## EXERCISE DIRECTIONS
Below is a block of entries; repeat exactly the lines starting at the line that contains "3.1 Were intervention" and ending at the line that contains "groups recorded at", both included.

[SUPPLIED DATA — start]

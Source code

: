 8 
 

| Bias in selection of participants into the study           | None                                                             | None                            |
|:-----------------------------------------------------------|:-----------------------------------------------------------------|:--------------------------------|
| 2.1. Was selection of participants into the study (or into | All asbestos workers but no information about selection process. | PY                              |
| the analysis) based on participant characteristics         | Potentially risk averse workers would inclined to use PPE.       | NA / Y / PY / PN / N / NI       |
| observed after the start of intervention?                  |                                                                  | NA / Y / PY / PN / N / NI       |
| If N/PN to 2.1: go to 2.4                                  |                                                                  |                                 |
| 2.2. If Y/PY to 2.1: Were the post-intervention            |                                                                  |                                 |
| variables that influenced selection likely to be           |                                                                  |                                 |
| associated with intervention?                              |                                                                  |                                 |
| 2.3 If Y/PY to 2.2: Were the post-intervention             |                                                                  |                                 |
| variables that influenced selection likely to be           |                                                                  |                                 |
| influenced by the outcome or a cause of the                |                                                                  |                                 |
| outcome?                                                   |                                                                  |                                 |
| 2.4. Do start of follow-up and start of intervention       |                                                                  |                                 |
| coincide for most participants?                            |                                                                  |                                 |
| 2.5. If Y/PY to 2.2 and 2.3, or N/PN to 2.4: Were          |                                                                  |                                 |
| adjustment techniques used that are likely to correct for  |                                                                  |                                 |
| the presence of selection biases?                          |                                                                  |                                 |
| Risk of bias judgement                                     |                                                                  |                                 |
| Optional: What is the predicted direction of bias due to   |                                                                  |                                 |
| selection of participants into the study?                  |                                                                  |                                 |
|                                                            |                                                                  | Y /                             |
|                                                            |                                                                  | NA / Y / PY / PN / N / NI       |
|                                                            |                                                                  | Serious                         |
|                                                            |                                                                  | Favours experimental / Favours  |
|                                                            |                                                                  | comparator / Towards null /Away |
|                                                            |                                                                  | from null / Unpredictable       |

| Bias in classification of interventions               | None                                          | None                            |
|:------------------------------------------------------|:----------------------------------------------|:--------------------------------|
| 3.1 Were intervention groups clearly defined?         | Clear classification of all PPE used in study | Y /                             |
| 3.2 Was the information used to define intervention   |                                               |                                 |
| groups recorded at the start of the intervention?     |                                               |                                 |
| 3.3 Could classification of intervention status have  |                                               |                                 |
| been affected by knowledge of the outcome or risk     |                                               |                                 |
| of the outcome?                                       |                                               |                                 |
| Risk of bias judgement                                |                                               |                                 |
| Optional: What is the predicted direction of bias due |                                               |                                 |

[SUPPLIED DATA — finish]

## SOLUTION TO THE PROBLEM
| 3.1 Were intervention groups clearly defined?         | Clear classification of all PPE used in study | Y /                             |
| 3.2 Was the information used to define intervention   |                                               |                                 |
| groups recorded at the start of the intervention?     |                                               |                                 |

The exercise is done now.